Rose, in New Book, Admits Betting on His Team: After denying for 14 years that he had bet on baseball, Pete Rose admits in a new book that he did, thus setting in motion a process that may win him reinstatement to baseball and election to the Hall of Fame. Rose, major league baseball's career leader in base hits, makes the admission in a 322-page autobiography entitled "My Prison Without Bars" (Rodale Press), in which he also acknowledges betting on his own team, the Cincinnati Reds, although never against them.
Whether the admission will be enough to persuade Commissioner Bud Selig to let Rose back into baseball remains to be seen. Selig has told associates that he is looking for contrition as well as a confession from Rose, and while Rose does say in the book that it is time for him to take responsibility for his actions, the apologetic words stretch only so far and are, at times, overshadowed by the feistiness for which he was famous as a player. "I'm sure that I'm supposed to act all sorry or sad or guilty now that I've accepted that I've done something wrong," he says in the epilogue of the book, a copy of which was purchased yesterday in a Chicago bookstore; it is scheduled to be released on Thursday. "But you see, I'm just not built that way. Sure, there's probably some real emotion buried somewhere deep inside. And maybe I'd be a better person if I let that side of my personality come out. But it just doesn't surface too often. So let's leave it like this. . . . I'm sorry it happened, and I'm sorry for all the people, fans and family that it hurt. Let's move on."

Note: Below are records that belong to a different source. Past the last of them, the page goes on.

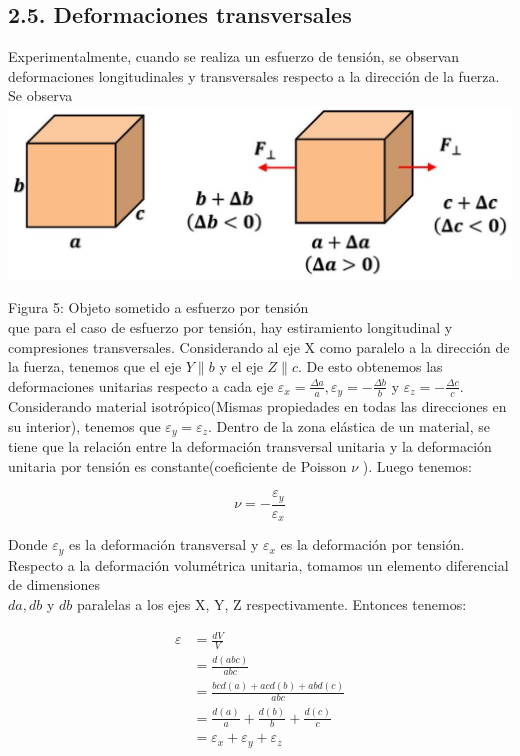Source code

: \documentclass[10pt]{article}
\begin{document}
\subsection*{2.5. Deformaciones transversales}
Experimentalmente, cuando se realiza un esfuerzo de tensión, se observan deformaciones longitudinales y transversales respecto a la dirección de la fuerza. Se observa\\
\includegraphics[max width=\textwidth, center]{2025_04_28_a9941da8947ada55c6c9g-06}

Figura 5: Objeto sometido a esfuerzo por tensión\\
que para el caso de esfuerzo por tensión, hay estiramiento longitudinal y compresiones transversales. Considerando al eje X como paralelo a la dirección de la fuerza, tenemos que el eje $Y \| b$ y el eje $Z \| c$. De esto obtenemos las deformaciones unitarias respecto a cada eje $\varepsilon_{x}=\frac{\Delta a}{a}, \varepsilon_{y}=-\frac{\Delta b}{b}$ y $\varepsilon_{z}=-\frac{\Delta c}{c}$. Considerando material isotrópico(Mismas propiedades en todas las direcciones en su interior), tenemos que $\varepsilon_{y}=\varepsilon_{z}$. Dentro de la zona elástica de un material, se tiene que la relación entre la deformación transversal unitaria y la deformación unitaria por tensión es constante(coeficiente de Poisson $\nu$ ). Luego tenemos:


\begin{equation*}
\nu=-\frac{\varepsilon_{y}}{\varepsilon_{x}} \tag{4}
\end{equation*}


Donde $\varepsilon_{y}$ es la deformación transversal y $\varepsilon_{x}$ es la deformación por tensión. Respecto a la deformación volumétrica unitaria, tomamos un elemento diferencial de dimensiones\\
$d a, d b$ y $d b$ paralelas a los ejes X, Y, Z respectivamente. Entonces tenemos:

$$
\begin{aligned}
\varepsilon & =\frac{d V}{V} \\
& =\frac{d(a b c)}{a b c} \\
& =\frac{b c d(a)+a c d(b)+a b d(c)}{a b c} \\
& =\frac{d(a)}{a}+\frac{d(b)}{b}+\frac{d(c)}{c} \\
& =\varepsilon_{x}+\varepsilon_{y}+\varepsilon_{z}
\end{aligned}
$$
\end{document}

You know, this whole publicity circus has been a fascinating study in watching someone publicly shoot themselves in the foot, while simultaneously knowing that they're doing so and being completely and totally unable to stop doing it. Leave aside the fact that the confesssion is years too late. The fact remains that it's essentially a paid confession, and the one thing the Commissioner has demanded -- contrition -- is apparently nowhere in evidence. Baseball officials, for once, also raise a perfectly reasonable question when they ask what's to keep Rose from betting on baseball again. The answer, "I know what you're thinking: If we let you back into baseball, Pete, what's to stop you from gambling again? Listen: There hasn't been a day in my life when I didn't regret making those bets. I wish I could take it all back, but I can't. What's done is done." is wholly inadequate; regretting the past doesn't necessarily prevent future behavior. The fact that he also doesn't see why his gambling problem made such a difference would indicate that baseball probably has no reason to reinstate him; all he sees is that this brouhaha is preventing him from reaching the Hall of Fame, and from being a manager again. As long as his focus is that narrow, baseball certainly has no reason to reinstate him. Selig may or may not be a fair man as commissioner -- the debate is certainly ongoing on that score -- but even the fairest of people would have to conclude that Rose has not only not made his case, but may have done it some damage with this book.